Our contribution to the NZ Festival was the dazzlingly theatrical Pasefika by Stuart Hoar, which was a re-imagining of French artist Charles Meryon's struggle to survive in 1860s Paris after his time in New Zealand's French colony of Akaroa.

Helen Moulder brought her futuristic new show, Gloria's Handbag, to Circa Two in March, which was described by audiences as 'funny, poignant and thought-provoking'.

Next up was the exciting sell out season of Armstong Creative's Rita and Douglas, a production that presented the words, music and images of two of New Zealand's greatest cultural icons, Rita Angus and Douglas Lilburn.

Jennifer Ward-Lealand in Rita and Douglas
Ross Jolly directed the award-winning Other Desert Cities by Pulitzer Prize finalist Jon Robin Baitz, a play that taught us that some family secrets cannot stay buried forever.

Show Pony Productions brought us the uproariously funny The Pianist for a season in Circa Two. There is a rumour that this delightful production will return for a 2015 season, so grab a copy of the new brochure on 7 December to see if it's true!

Long-time Circa partners The Improvisors presented a trio of shows for young and old throughout the year, starting with the crowd-favourite Theatresports, followed by the brand new The Improvisors go to the Movies, and finishing up with the school holiday entertainment Improv for Kids.

In May, youth theatre company 1st Gear Productions presented a double bill of plays written and directed by Sarah Delahunty: 2b or nt 2b and 4 Billion Likes!

Next, we had the New Zealand premiere of Bill Cain's Equivocation, directed by Peter Hambleton. Shakespeare and Guy Fawkes, it was a blast.

Paul McLaughlin and Tom Eason in Equivocation.
The Matariki Development Festival 2014 debuted the development season of Aroha White's 2080, as well as rehearsed readings of new writing by Moana Ete and Hone Kouka.

Circa also hosted the Te Kakano season of Hikoi, written and directed by Nancy Brunning. Hikoi followed the lives of two generations dealing with a radically changing world and their way of saying something about it.

The Road That Wasn't There by Trick of the Light Theatre delighted audiences of all ages in July.
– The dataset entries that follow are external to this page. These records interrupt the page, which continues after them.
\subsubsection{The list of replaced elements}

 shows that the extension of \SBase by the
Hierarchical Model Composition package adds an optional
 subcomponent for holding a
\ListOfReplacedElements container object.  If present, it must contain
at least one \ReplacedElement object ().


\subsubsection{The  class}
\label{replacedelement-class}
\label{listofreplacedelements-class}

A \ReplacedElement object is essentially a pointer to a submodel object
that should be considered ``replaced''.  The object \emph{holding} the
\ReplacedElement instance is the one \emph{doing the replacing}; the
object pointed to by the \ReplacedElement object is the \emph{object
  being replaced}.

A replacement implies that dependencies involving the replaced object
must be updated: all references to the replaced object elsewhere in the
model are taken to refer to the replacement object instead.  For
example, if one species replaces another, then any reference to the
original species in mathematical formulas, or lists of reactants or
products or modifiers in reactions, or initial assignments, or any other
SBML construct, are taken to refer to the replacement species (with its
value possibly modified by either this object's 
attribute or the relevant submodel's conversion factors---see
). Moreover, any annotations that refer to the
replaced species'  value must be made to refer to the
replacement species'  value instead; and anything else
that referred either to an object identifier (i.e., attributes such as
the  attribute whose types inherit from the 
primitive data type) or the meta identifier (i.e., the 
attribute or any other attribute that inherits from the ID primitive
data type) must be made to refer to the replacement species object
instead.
Playwright Ralph McCubbin Howell was recently awarded the Bruce Mason Playwriting Award for 2014. Congratulations Ralph!

Susan Wilson directed the Arthur Miller classic A View from the Bridge in Circa One, a passionate and gripping drama about love, family, loyalty and revenge.

Erin Banks and Richard Dey starred in the beautiful Constellations, a play about free will and friendship, quantum multiverse theory, love and honey.

Erin Banks and Richard Dey in Constellations. Photo by Yael Gezentsvey.
Next, Danny Mulheron directed A Public Reading of an Unproduced Screenplay about the Death of Walt Disney by Lucas Hnath, a supersonic portrait of a man who tried to abolish reality.

Lorae Parry and Pinky Agnew brought us the hilarious Destination Beehive, a sharp-witted satire of the flip floppers and name droppers, the backsliders and backstabbers, the naggers, the knockers, the pleasers and the sleazes in the race towards Elections 2014.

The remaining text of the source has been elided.